Activity: From first line to last, transcribe the listing exactly and skip any image.

[Material supplied — start]

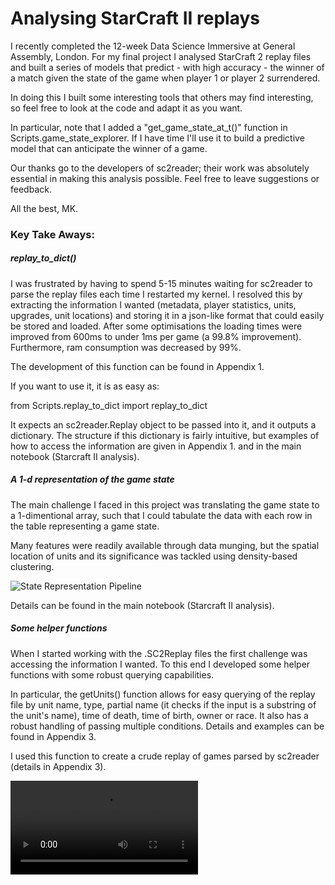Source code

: # Analysing StarCraft II replays

I recently completed the 12-week Data Science Immersive at General Assembly, London. For my final project I 
analysed StarCraft 2 replay files and built a series of models that predict - with high accuracy - the winner of a match given the state of the game when player 1 or player 2 surrendered.

In doing this I built some interesting tools that others may find interesting, so feel free to look at the code 
and adapt it as you want.

In particular, note that I added a "get_game_state_at_t()" function in Scripts.game_state_explorer. If I have time I'll use it to build a predictive model that can anticipate the winner of a game.

Our thanks go to the developers of sc2reader; their work was absolutely essential in making this analysis possible.
Feel free to leave suggestions or feedback.

All the best,
MK.

### Key Take Aways:
##### replay_to_dict()

I was frustrated by having to spend 5-15 minutes waiting for sc2reader to parse the replay files each time I restarted my kernel. I resolved this by extracting the information I wanted (metadata, player statistics, units, upgrades, unit locations) and storing it in a json-like format that could easily be stored and loaded. After some optimisations the loading times were improved from 600ms to under 1ms per game (a 99.8% improvement). Furthermore, ram consumption was decreased by 99%.

The development of this function can be found in Appendix 1.

If you want to use it, it is as easy as:

  from Scripts.replay_to_dict import replay_to_dict
  
It expects an sc2reader.Replay object to be passed into it, and it outputs a dictionary. The structure if this dictionary is fairly intuitive, but examples of how to access the information are given in Appendix 1. and in the main notebook (Starcraft II analysis).

##### A 1-d representation of the game state

The main challenge I faced in this project was translating the game state to a 1-dimentional array, such that I could tabulate the data with each row in the table representing a game state.

Many features were readily available through data munging, but the spatial location of units and its significance was tackled using density-based clustering.

![State Representation Pipeline](https://raw.githubusercontent.com/mkleinbort/sc2-replay-analysis/master/Images/Capstone%20Screenshots/Screen%20Shot%202017-09-14%20at%2023.22.20.png)

Details can be found in the main notebook (Starcraft II analysis).

##### Some helper functions

When I started working with the .SC2Replay files the first challenge was accessing the information I wanted. To this end I developed some helper functions with some robust querying capabilities. 

In particular, the getUnits() function allows for easy querying of the replay file by unit name, type, partial name (it checks if the input is a substring of the unit's name), time of death, time of birth, owner or race. It also has a robust handling of passing multiple conditions. Details and examples can be found in Appendix 3.

I used this function to create a crude replay of games parsed by sc2reader (details in Appendix 3).

![Video using getUinits()](https://github.com/mkleinbort/sc2-replay-analysis/blob/master/Images/Video%20of%20Game%20Smooth.mov)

[Material supplied — finish]

Solution to the problem:
Source code

: # Analysing StarCraft II replays

I recently completed the 12-week Data Science Immersive at General Assembly, London. For my final project I 
analysed StarCraft 2 replay files and built a series of models that predict - with high accuracy - the winner of a match given the state of the game when player 1 or player 2 surrendered.

In doing this I built some interesting tools that others may find interesting, so feel free to look at the code 
and adapt it as you want.

In particular, note that I added a "get_game_state_at_t()" function in Scripts.game_state_explorer. If I have time I'll use it to build a predictive model that can anticipate the winner of a game.

Our thanks go to the developers of sc2reader; their work was absolutely essential in making this analysis possible.
Feel free to leave suggestions or feedback.

All the best,
MK.

### Key Take Aways:
##### replay_to_dict()

I was frustrated by having to spend 5-15 minutes waiting for sc2reader to parse the replay files each time I restarted my kernel. I resolved this by extracting the information I wanted (metadata, player statistics, units, upgrades, unit locations) and storing it in a json-like format that could easily be stored and loaded. After some optimisations the loading times were improved from 600ms to under 1ms per game (a 99.8% improvement). Furthermore, ram consumption was decreased by 99%.

The development of this function can be found in Appendix 1.

If you want to use it, it is as easy as:

  from Scripts.replay_to_dict import replay_to_dict
  
It expects an sc2reader.Replay object to be passed into it, and it outputs a dictionary. The structure if this dictionary is fairly intuitive, but examples of how to access the information are given in Appendix 1. and in the main notebook (Starcraft II analysis).

##### A 1-d representation of the game state

The main challenge I faced in this project was translating the game state to a 1-dimentional array, such that I could tabulate the data with each row in the table representing a game state.

Many features were readily available through data munging, but the spatial location of units and its significance was tackled using density-based clustering.

![State Representation Pipeline](https://raw.githubusercontent.com/mkleinbort/sc2-replay-analysis/master/Images/Capstone%20Screenshots/Screen%20Shot%202017-09-14%20at%2023.22.20.png)

Details can be found in the main notebook (Starcraft II analysis).

##### Some helper functions

When I started working with the .SC2Replay files the first challenge was accessing the information I wanted. To this end I developed some helper functions with some robust querying capabilities. 

In particular, the getUnits() function allows for easy querying of the replay file by unit name, type, partial name (it checks if the input is a substring of the unit's name), time of death, time of birth, owner or race. It also has a robust handling of passing multiple conditions. Details and examples can be found in Appendix 3.

I used this function to create a crude replay of games parsed by sc2reader (details in Appendix 3).

![Video using getUinits()](https://github.com/mkleinbort/sc2-replay-analysis/blob/master/Images/Video%20of%20Game%20Smooth.mov)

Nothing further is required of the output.